Mróz to największy wróg bezdomnych. Nic więc dziwnego, że co roku w zimie noclegownie pękają w szwach. Choć samorządy i organizacje charytatywne starają się pomóc bezdomnym, ciągle brakuje miejsc, gdzie można znaleźć schronienie przed zimnem.
Co roku z powodu wychłodzenia organizmu umiera w Polsce wielu bezdomnych. Organizacje charytatywne starają się więc pomóc osobom bez dachu nad głową, m.in. prowadzą noclegownie. Jednak takich placówek wciąż jest za mało.
Niedawno, po wielu miesiącach przygotowań, otwarto noclegownię w Lublinie. Tym razem to sami bezdomni wyremontowali użyczony im przez PKP barak.
W Niemczech bezdomni także korzystają z licznych noclegowni, finansowane są przez organizacje charytatywne. Każdy bezdomny może tam przyjść, by dostać ciepły posiłek i łóżko. Jednak osoby takie muszą trzymać się zasad wyznaczonych przez szefostwo placówek, np. nie można tam spożywać żadnego alkoholu.

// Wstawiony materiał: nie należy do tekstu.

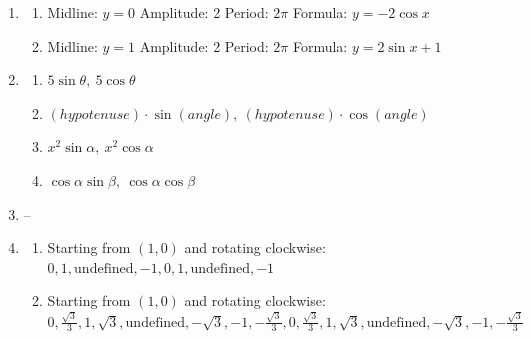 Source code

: \documentclass{article}
\begin{document}
\begin{enumerate}
\item

	\begin{enumerate}
	
	\item Midline: $y = 0$ \newline
		Amplitude: 2 \newline
		Period: $2\pi$ \newline
		Formula: $y = -2\cos{x}$
		
	\item Midline: $y = 1$ \newline
		Amplitude: 2 \newline
		Period: $2\pi$ \newline
		Formula: $y = 2\sin{x} + 1$
	
	\end{enumerate}
	
\item

	\begin{enumerate}
	
	\item $5\sin{\theta}, \ 5\cos{\theta}$
	
	\item $(hypotenuse)\cdot \sin{(angle)}, \ (hypotenuse) \cdot \cos{(angle)}$
	
	\item $x^2\sin{\alpha}, \ x^2\cos{\alpha}$
	
	\item $\cos{\alpha}\sin{\beta}, \ \cos{\alpha}\cos{\beta}$
	
	\end{enumerate}
	
\item --

\item 

	\begin{enumerate}
	
	\item Starting from $(1,0)$ and rotating clockwise: \newline
		$0, 1, \text{undefined}, -1, 0, 1, \text{undefined}, -1$
		
	\item Starting from $(1,0)$ and rotating clockwise: \newline
		$0, \frac{\sqrt{3}}{3}, 1, \sqrt{3}, \text{undefined}, -\sqrt{3}, -1, -\frac{\sqrt{3}}{3}, 0, \frac{\sqrt{3}}{3}, 1, \sqrt{3},
		\text{undefined}, -\sqrt{3}, -1, -\frac{\sqrt{3}}{3}$
	

\end{enumerate}
\end{enumerate}
\end{document}
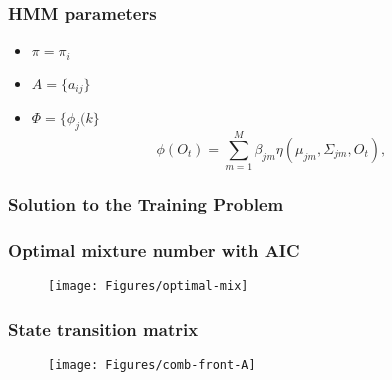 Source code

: \documentclass[serif,mathserif]{beamer}
\begin{document}
\begin{frame}
	\frametitle{HMM parameters}
	\begin{itemize}
		\item \(\pi = {\pi_i}\) \pause 	 %
		\newline
		\newline
		\item \(A =  \{a_{ij} \}\) \pause%
		\newline
		\newline
		\item \(\Phi =   \{ \phi_{j}(k\}\) \pause%
		\begin{equation*}
		\phi(O_t) = \sum_{m=1}^M \beta_{jm} \eta(\mu_{jm}, \Sigma_{jm}, O_t), \label{eq:phi}
		\end{equation*}
	\end{itemize}
\end{frame}

\begin{frame}
	\frametitle{Solution to the Training Problem}
	
\end{frame}

\begin{frame}
	\frametitle{Optimal mixture number with AIC}
	\begin{figure}[t]
		\texttt{[image: Figures/optimal-mix]}
	\end{figure}
\end{frame}

\begin{frame}
	\frametitle{State transition matrix}
		\begin{figure}[t]
		\texttt{[image: Figures/comb-front-A]}
	\end{figure}
\end{frame}
\end{document}
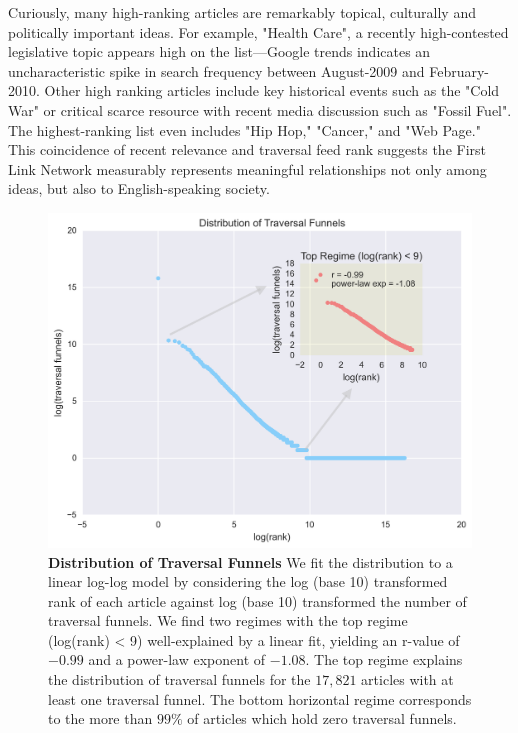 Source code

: \documentclass[pre,twocolumn,twoside,superscriptaddress,floatfix, aps, 10pt]{revtex4-1}
\begin{document}
Curiously, many high-ranking articles are remarkably topical, culturally and politically important ideas.  For example, "Health Care", a recently high-contested legislative topic appears high on the list---Google trends indicates an uncharacteristic spike in search frequency between August-2009 and February-2010.
Other high ranking articles include key historical events such as the "Cold War" or critical scarce resource with recent 
media discussion such as "Fossil Fuel". 
The highest-ranking list even includes "Hip Hop," "Cancer," and "Web Page."
This coincidence of recent relevance and traversal feed rank suggests the First Link Network measurably represents
meaningful relationships not only among ideas, but also to English-speaking society. 
\begin{figure}[tp!]
  \centering	
  \includegraphics[width=\columnwidth]{graphics/funnels_distribution.png}
  \caption{
    \textbf{Distribution of Traversal Funnels}
  We fit the distribution to a linear log-log model by considering the log (base 10) transformed rank of each article against log (base 10) transformed the number of traversal funnels. 
  We find two regimes with the top regime (log(rank) < 9) 
  well-explained by a linear fit, yielding an r-value of $-0.99$ and a 
  power-law exponent of $-1.08$. The top regime 
  explains the distribution of traversal funnels for the $17, 821$ 
  articles with at least one traversal funnel. The bottom 
  horizontal regime corresponds to the more than $99\%$ of articles
  which hold zero traversal funnels.
  }
  \label{fig:Funnels Distribution}
\end{figure}
\end{document}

Organizacje zajmujące się wpieraniem bezdomnych starają się także pomóc swoim podopiecznym finansowo. Tylko w samym Berlinie bezdomni wydają 5 tygodników; za sprzedane egzemplarze otrzymują prowizje. Również narkomani mogą skorzystać z pomocy i uzyskać dach nad głową. Warunkiem jest jednak udział w programie odwykowym.